North Korean agents trying to break blogs?


North Korean Economic Report

For those of you not reading the independent North Korean Economic Report site, its writer Curtis Melvin is reporting some fresh attacks against their systems that seem to have come from their namesake. And I thought I had tough critics.

A few months ago I wrote about two attempts to hack into my computer. The post is here if you are interested. Well, since then I have fended off no less than six attempts to break into my computer–including two attempts just today (three this week). One email containing a virus was ostensibly from a North Korea expert and the second email was intended to look like it came from the Korea Economic Institute (it even referenced an actual upcoming event of theirs). I know of several others who have been targeted and some who have even been infected so please be careful out there. Someone is still not playing nice.

No kidding.

For those of you not familiar with the site, North Korean Economy Watch is a fascinating blog on not just the economics of North Korea (that they glean facts about through watching it, I'm assuming) but also a ton more other stuff with plenty of photos, maps and links. I follow very few blogs like this, but only because ones of this calibre are so hard to find these days in an ocean of me-too gadget blogs with hundreds of writers. Really, how many more of those do we need!? But I digress.

I don’t come up with these terms

I haven't read into the finder details of the attack, but it seems like a case of spearfishing or "weaponised" email to use the latest security conference parlance.

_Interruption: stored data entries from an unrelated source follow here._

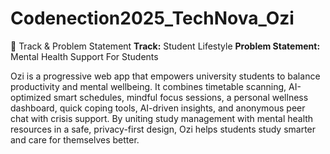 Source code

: # Codenection2025_TechNova_Ozi
📌 Track & Problem Statement
**Track:** Student Lifestyle 
**Problem Statement:** Mental Health Support For Students 

Ozi is a progressive web app that empowers university students to balance productivity and mental wellbeing. It combines timetable scanning, AI-optimized smart schedules, mindful focus sessions, a personal wellness dashboard, quick coping tools, AI-driven insights, and anonymous peer chat with crisis support. By uniting study management with mental health resources in a safe, privacy-first design, Ozi helps students study smarter and care for themselves better.
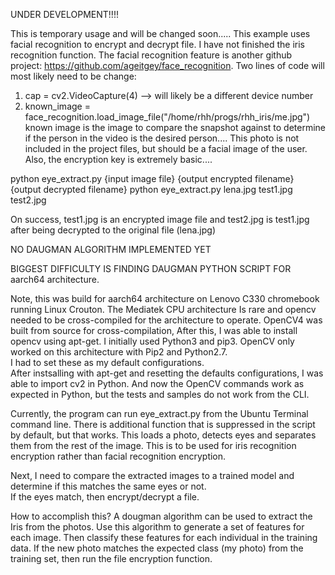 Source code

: UNDER DEVELOPMENT!!!!

This is temporary usage and will be changed soon.....
This example uses facial recognition to encrypt and decrypt file. 
I have not finished the iris recognition function.
The facial recognition feature is another github project:  https://github.com/ageitgey/face_recognition.
Two lines of code will most likely need to be change:
1.  cap = cv2.VideoCapture(4)  --> will likely be a different device number
2.  known_image = face_recognition.load_image_file("/home/rhh/progs/rhh_iris/me.jpg")
    known image is the image to compare the snapshot against to determine if the person in the video is the desired person....
    This photo is not included in the project files, but should be a facial image of the user.
Also, the encryption key is extremely basic....

python eye_extract.py {input image file} {output encrypted filename} {output decrypted filename}
python eye_extract.py lena.jpg test1.jpg test2.jpg

On success, test1.jpg is an encrypted image file and test2.jpg is test1.jpg after being decrypted to the original file (lena.jpg)

NO DAUGMAN ALGORITHM IMPLEMENTED YET

BIGGEST DIFFICULTY IS FINDING DAUGMAN PYTHON SCRIPT FOR aarch64 architecture. 

Note, this was build for aarch64 architecture on Lenovo C330 chromebook running Linux Crouton.  The Mediatek CPU architecture
Is rare and opencv needed to be cross-compiled for the architecture to operate.
OpenCV4 was built from source for cross-compilation, After this, I was able to install opencv using apt-get. 
I initially used Python3 and pip3.
OpenCV only worked on this architecture with Pip2 and Python2.7.  
I had to set these as my default configurations.  
After instsalling with apt-get and resetting the defaults configurations, I was able to import cv2 in Python.
And now the OpenCV commands work as expected in Python, but the tests and samples do not work from the CLI.

Currently, the program can run eye_extract.py from the Ubuntu Terminal command line. 
There is additional function that is suppressed in the script by default, but that works. 
This loads a photo, detects eyes and separates them from the rest of the image.
This is to be used for iris recognition encryption rather than facial recognition encryption.

Next, I need to compare the extracted images to a trained model and determine if this matches the same eyes or not.   
If the eyes match, then encrypt/decrypt a file.

How to accomplish this?
A dougman algorithm can be used to extract the Iris from the photos.
Use this algorithm to generate a set of features for each image.
Then classify these features for each individual in the training data.
If the new photo matches the expected class (my photo) from the training set, then run the file encryption function.



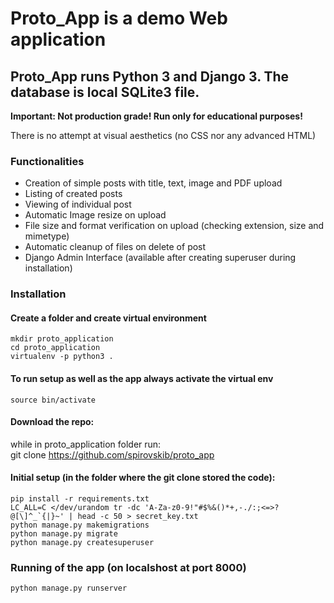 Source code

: # Proto_App is a demo Web application  
## Proto_App runs Python 3 and Django 3. The database is local SQLite3 file.  
  
**Important: Not production grade! Run only for educational purposes!**   

There is no attempt at visual aesthetics (no CSS nor any advanced HTML)  
  
### Functionalities  
- Creation of simple posts with title, text, image and PDF upload
- Listing of created posts
- Viewing of individual post
- Automatic Image resize on upload
- File size and format verification on upload (checking extension, size and mimetype)
- Automatic cleanup of files on delete of post
- Django Admin Interface (available after creating superuser during installation)

### Installation  
#### Create a folder and create virtual environment  
  
    mkdir proto_application
    cd proto_application
    virtualenv -p python3 .

#### To run setup as well as the app always activate the virtual env  
    source bin/activate
  
#### Download the repo:  
while in proto_application folder run:  
    git clone https://github.com/spirovskib/proto_app

#### Initial setup (in the folder where the git clone stored the code):  
    pip install -r requirements.txt
    LC_ALL=C </dev/urandom tr -dc 'A-Za-z0-9!"#$%&()*+,-./:;<=>?@[\]^_`{|}~' | head -c 50 > secret_key.txt
    python manage.py makemigrations
    python manage.py migrate
    python manage.py createsuperuser


### Running of the app (on localshost at port 8000)  
    python manage.py runserver
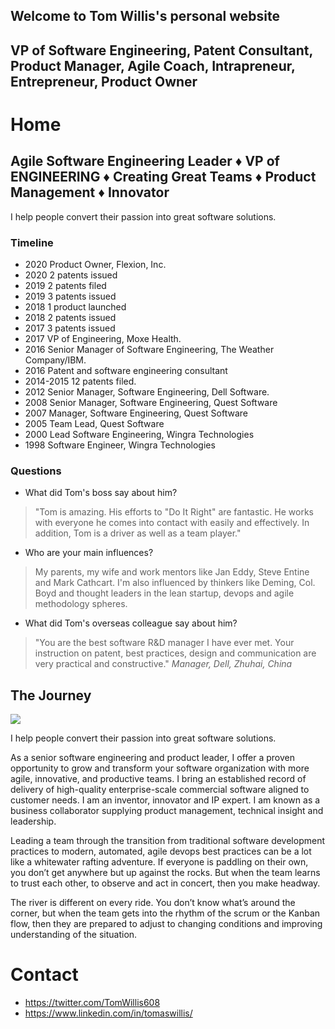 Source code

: ## Welcome to Tom Willis's personal website 
## VP of Software Engineering, Patent Consultant, Product Manager, Agile Coach, Intrapreneur, Entrepreneur, Product Owner

# Home
## Agile Software Engineering Leader ♦  VP of ENGINEERING ♦ Creating Great Teams ♦ Product Management ♦ Innovator
I help people convert their passion into great software solutions.

### Timeline
- 2020 Product Owner, Flexion, Inc.
- 2020 2 patents issued
- 2019 2 patents filed
- 2019 3 patents issued
- 2018 1 product launched
- 2018 2 patents issued
- 2017 3 patents issued
- 2017 VP of Engineering, Moxe Health.
- 2016 Senior Manager of Software Engineering, The Weather Company/IBM.
- 2016 Patent and software engineering consultant
- 2014-2015 12 patents filed.
- 2012 Senior Manager, Software Engineering, Dell Software.
- 2008 Senior Manager, Software Engineering, Quest Software
- 2007 Manager, Software Engineering, Quest Software
- 2005 Team Lead, Quest Software
- 2000 Lead Software Engineering, Wingra Technologies
- 1998 Software Engineer, Wingra Technologies

### Questions
- What did Tom's boss say about him?
> "Tom is amazing. His efforts to "Do It Right" are fantastic. He works with everyone he comes into contact with easily and effectively. In addition, Tom is a driver as well as a team player."
- Who are your main influences?
> My parents, my wife and work mentors like Jan Eddy, Steve Entine and Mark Cathcart. I'm also influenced by thinkers like Deming, Col. Boyd and thought leaders in the lean startup, devops and agile methodology spheres.</div>
- What did Tom's overseas colleague say about him?
> "You are the best software R&D manager I have ever met. Your instruction on patent, best practices, design and communication are very practical and constructive." *Manager, Dell, Zhuhai, China*

## The Journey
<img src="{{site.url}}/images/raft_cc_co.png" style="display: block; margin: auto;" />

I help people convert their passion into great software solutions. 

As a senior software engineering and product leader, I offer a proven opportunity to grow and transform your software organization 
with more agile, innovative, and productive teams. I bring an established record of delivery of high-quality enterprise-scale 
commercial software aligned to customer needs. I am an inventor, innovator and IP expert. I am known as a business collaborator 
supplying product management, technical insight and leadership.

Leading a team through the transition from traditional software development practices to modern, automated, agile devops 
best practices can be a lot like a whitewater rafting adventure.  If everyone is paddling on their own, you don’t get anywhere 
but up against the rocks.  But when the team learns to trust each other, to observe and act in concert, then you make headway.  

The river is different on every ride. You don’t know what’s around the corner, but when the team gets into the rhythm of the scrum or the Kanban flow, then they are prepared to adjust to changing conditions and improving understanding of the situation. 

		
# Contact
- <https://twitter.com/TomWillis608>
- <https://www.linkedin.com/in/tomaswillis/>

Instead of using botnets of readily infected Windows machines, some of the craftier malicious hackers are now targeting specific recipients by searching for vulnerabilities and exploring them to deliver their payload. In this case, some social engineering was employed to (attempt) to trick the North Korean Economy Watch folks by disguising the email as being from an agency they have a relationship with in order to lull them into a false sense of security so they'd lower their guard. Once you've done that, you can wreck havoc on their systems (or site accounts, or credit cards in other cases).

I'm relieved their site is okay, and that they practice due diligence when reading email; most people don't which is what terrifies me. No doubt we haven't heard the last of such attacks.

On an unrelated note, I have a sudden craving for kimchi, haven't had it in ages. Who's up for some?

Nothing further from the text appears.